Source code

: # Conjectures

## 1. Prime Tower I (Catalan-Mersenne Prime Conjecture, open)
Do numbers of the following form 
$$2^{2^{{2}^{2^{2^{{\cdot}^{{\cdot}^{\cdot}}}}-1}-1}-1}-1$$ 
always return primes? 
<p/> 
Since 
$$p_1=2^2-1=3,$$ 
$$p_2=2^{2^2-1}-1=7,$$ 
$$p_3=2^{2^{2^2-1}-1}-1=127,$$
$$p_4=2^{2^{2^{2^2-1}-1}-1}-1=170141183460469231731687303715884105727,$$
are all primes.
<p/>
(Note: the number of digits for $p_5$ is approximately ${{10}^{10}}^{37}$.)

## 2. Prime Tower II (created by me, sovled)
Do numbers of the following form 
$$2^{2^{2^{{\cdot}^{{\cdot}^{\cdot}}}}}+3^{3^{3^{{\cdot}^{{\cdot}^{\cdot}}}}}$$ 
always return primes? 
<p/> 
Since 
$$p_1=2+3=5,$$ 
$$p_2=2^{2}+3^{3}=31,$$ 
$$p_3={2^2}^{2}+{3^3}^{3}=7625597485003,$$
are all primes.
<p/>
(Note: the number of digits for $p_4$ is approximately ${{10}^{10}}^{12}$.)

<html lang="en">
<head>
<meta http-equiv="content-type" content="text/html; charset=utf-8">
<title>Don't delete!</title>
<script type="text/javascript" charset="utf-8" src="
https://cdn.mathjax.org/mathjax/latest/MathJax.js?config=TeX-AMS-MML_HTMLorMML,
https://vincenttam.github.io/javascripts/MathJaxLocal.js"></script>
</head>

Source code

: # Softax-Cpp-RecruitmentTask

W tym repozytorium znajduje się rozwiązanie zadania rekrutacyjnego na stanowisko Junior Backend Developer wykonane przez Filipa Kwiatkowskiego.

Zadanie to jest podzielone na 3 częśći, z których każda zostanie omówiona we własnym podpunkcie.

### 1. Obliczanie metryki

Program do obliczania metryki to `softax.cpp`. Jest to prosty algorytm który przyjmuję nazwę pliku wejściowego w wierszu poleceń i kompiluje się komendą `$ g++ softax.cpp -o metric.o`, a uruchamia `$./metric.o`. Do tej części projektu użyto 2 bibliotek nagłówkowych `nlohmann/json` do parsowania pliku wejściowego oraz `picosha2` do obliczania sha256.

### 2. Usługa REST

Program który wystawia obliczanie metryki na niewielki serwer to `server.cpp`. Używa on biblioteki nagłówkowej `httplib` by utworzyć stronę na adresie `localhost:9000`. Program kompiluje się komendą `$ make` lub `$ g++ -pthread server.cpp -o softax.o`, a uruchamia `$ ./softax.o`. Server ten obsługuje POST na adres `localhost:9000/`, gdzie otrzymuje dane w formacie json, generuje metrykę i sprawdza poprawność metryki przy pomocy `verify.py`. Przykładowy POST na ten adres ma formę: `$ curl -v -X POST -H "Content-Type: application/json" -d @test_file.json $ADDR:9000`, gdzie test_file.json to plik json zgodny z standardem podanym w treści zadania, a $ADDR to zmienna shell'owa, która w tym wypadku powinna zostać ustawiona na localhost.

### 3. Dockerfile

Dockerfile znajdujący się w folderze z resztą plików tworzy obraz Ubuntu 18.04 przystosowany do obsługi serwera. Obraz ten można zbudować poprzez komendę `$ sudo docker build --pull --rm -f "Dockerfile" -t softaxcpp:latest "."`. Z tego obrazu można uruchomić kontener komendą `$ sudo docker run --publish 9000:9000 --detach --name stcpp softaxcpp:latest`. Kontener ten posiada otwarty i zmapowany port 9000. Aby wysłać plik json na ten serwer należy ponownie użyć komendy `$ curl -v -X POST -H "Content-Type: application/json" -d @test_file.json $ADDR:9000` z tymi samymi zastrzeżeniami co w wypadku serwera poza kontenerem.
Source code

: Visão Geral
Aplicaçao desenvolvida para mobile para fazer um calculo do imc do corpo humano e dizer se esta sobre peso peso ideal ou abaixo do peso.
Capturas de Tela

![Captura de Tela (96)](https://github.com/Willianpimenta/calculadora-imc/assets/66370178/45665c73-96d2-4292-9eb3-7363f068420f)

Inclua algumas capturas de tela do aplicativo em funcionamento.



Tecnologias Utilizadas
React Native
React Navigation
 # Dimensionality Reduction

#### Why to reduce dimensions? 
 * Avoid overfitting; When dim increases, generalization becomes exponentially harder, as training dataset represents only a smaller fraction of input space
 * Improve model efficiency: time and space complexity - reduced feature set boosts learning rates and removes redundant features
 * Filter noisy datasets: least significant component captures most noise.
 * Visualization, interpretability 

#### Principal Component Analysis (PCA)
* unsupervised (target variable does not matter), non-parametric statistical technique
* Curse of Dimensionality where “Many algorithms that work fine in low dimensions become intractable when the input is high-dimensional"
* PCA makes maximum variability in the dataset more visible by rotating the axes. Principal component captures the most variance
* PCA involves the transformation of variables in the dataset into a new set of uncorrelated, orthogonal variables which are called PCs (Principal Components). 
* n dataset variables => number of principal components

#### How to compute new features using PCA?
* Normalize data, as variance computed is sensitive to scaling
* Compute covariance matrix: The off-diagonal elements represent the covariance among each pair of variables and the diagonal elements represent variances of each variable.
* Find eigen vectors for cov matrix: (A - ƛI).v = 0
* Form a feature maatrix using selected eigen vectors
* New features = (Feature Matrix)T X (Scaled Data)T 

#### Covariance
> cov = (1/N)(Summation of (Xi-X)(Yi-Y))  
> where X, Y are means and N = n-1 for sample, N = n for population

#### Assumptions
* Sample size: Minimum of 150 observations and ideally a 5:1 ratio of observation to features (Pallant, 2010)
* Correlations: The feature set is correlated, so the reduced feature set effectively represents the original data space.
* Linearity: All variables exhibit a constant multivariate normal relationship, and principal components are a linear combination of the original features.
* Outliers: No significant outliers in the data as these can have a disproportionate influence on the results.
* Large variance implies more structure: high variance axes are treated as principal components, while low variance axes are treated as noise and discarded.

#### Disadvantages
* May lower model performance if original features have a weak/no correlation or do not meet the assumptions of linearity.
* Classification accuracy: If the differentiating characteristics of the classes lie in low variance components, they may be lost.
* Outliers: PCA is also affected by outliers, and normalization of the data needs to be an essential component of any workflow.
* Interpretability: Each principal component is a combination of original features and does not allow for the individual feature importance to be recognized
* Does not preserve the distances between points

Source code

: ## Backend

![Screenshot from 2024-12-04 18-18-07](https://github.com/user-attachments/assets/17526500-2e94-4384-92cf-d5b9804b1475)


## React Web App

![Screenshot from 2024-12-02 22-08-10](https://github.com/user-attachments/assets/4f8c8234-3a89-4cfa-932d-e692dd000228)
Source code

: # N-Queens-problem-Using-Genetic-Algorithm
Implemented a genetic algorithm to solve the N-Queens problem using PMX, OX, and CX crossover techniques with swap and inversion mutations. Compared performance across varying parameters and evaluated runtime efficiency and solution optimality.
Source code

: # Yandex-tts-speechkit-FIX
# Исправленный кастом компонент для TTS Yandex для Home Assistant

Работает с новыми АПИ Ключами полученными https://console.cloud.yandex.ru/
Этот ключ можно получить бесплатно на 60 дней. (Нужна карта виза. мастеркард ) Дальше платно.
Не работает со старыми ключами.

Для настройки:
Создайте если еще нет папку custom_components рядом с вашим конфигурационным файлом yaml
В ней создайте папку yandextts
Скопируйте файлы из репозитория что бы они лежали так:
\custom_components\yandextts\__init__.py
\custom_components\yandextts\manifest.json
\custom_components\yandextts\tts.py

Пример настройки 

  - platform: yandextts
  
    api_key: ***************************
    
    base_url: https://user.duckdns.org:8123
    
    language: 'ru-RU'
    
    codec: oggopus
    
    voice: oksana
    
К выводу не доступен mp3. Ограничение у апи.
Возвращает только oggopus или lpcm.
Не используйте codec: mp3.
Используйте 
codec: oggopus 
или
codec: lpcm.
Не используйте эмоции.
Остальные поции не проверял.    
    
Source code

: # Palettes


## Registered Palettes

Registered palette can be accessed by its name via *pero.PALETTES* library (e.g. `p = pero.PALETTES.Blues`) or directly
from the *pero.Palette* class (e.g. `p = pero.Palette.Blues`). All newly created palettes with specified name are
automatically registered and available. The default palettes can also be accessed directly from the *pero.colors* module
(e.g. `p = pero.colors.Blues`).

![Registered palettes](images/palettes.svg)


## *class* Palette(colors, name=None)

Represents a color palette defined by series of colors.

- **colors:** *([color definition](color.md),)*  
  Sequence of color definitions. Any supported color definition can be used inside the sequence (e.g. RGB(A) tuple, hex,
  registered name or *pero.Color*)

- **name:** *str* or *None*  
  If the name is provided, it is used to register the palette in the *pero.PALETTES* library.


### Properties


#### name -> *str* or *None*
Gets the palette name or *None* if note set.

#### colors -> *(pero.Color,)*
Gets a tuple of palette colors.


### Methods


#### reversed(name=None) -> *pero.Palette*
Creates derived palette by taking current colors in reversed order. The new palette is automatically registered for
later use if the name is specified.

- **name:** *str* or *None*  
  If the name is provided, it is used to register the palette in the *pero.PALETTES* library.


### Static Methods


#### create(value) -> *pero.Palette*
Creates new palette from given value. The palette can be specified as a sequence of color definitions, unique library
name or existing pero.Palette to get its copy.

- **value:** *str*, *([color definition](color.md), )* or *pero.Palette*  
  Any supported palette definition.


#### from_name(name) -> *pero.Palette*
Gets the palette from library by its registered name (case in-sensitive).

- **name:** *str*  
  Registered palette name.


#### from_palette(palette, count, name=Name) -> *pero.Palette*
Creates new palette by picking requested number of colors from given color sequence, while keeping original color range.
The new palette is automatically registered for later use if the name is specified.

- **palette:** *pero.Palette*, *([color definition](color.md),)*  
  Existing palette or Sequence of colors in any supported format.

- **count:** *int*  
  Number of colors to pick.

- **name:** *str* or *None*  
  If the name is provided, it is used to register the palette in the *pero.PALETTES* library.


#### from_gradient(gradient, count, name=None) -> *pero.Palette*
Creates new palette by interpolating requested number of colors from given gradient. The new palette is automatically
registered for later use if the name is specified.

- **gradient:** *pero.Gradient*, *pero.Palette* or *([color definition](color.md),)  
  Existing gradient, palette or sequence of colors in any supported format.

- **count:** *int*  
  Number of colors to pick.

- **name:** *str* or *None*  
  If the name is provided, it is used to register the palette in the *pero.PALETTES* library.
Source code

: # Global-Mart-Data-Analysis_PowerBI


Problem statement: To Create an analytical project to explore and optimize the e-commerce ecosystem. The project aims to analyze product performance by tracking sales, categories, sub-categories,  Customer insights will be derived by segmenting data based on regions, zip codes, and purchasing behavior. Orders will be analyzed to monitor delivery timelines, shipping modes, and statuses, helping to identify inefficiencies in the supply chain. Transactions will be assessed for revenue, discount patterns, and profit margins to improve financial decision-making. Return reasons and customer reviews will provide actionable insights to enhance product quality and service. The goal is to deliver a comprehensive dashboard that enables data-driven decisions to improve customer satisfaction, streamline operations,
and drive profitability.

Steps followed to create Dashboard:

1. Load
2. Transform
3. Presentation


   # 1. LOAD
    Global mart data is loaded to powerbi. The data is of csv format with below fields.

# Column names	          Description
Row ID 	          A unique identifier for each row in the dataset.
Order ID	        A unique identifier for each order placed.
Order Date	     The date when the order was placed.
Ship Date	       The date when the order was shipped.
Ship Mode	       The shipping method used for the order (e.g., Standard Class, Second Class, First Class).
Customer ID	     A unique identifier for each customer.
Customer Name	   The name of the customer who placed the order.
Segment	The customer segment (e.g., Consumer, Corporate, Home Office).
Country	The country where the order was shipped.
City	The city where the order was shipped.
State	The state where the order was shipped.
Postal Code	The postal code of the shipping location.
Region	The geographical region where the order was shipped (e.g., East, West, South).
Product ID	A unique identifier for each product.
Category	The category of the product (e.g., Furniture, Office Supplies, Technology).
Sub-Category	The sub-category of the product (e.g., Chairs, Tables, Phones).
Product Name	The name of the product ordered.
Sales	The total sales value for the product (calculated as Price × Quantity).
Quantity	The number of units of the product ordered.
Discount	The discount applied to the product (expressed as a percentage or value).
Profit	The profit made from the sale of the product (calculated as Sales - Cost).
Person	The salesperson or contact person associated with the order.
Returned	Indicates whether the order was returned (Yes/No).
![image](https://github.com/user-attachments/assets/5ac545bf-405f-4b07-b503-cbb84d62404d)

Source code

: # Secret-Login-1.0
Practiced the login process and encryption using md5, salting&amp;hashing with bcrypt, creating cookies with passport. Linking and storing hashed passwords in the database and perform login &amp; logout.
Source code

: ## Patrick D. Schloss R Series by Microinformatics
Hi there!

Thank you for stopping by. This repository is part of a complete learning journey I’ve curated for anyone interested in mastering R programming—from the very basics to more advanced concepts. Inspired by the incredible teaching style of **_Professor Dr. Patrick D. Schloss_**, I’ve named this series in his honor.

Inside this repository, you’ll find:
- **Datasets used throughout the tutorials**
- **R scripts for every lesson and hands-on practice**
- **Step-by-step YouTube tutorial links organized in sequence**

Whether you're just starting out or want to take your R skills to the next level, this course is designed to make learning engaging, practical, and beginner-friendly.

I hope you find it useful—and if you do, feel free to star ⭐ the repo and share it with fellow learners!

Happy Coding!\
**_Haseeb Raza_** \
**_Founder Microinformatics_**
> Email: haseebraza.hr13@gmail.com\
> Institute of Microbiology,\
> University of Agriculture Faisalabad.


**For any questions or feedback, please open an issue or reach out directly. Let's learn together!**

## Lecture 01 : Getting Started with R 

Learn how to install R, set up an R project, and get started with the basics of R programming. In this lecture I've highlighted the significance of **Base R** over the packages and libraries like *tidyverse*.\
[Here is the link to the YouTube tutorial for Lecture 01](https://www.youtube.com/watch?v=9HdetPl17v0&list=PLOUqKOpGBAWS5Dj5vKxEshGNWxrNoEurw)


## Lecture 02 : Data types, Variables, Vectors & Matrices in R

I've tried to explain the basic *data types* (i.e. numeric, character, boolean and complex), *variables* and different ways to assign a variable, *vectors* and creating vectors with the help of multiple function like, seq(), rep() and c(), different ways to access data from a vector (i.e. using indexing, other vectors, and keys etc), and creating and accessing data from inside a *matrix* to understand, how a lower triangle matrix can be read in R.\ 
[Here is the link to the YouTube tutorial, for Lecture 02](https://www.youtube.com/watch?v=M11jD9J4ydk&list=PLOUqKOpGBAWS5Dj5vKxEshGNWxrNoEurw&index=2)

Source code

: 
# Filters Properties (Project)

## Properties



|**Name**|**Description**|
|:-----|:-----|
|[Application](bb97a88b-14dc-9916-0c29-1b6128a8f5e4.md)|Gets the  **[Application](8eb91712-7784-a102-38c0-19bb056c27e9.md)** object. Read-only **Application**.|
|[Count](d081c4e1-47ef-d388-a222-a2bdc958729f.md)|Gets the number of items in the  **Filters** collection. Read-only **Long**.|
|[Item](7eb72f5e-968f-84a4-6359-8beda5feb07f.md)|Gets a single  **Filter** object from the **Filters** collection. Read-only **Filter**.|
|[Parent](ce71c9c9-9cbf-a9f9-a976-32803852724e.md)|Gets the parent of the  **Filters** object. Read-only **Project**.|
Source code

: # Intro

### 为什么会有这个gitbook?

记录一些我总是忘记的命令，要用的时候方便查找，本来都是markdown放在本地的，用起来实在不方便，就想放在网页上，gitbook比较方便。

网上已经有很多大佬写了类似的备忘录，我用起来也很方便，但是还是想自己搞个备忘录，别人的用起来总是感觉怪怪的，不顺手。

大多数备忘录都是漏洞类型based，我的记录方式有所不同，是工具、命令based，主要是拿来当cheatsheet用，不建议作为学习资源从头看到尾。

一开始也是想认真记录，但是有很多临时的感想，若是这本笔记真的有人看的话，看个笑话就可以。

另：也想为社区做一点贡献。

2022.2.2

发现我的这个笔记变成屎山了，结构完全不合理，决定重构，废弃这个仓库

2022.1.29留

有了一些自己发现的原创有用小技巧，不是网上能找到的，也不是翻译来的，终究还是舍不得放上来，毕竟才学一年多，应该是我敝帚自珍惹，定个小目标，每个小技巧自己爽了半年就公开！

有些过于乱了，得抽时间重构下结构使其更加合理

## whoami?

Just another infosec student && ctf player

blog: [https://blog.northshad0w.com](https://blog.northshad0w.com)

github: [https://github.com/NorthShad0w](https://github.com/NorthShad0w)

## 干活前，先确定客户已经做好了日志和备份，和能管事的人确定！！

____

● **ACTIVITY**
Extract from the listing above the lines between the line containing "and drive profitability." and the line containing "in the dataset.", keeping both of those lines. Output nothing else.

● **EXPECTED ANSWER**
and drive profitability.

Steps followed to create Dashboard:

1. Load
2. Transform
3. Presentation


   # 1. LOAD
    Global mart data is loaded to powerbi. The data is of csv format with below fields.

# Column names	          Description
Row ID 	          A unique identifier for each row in the dataset.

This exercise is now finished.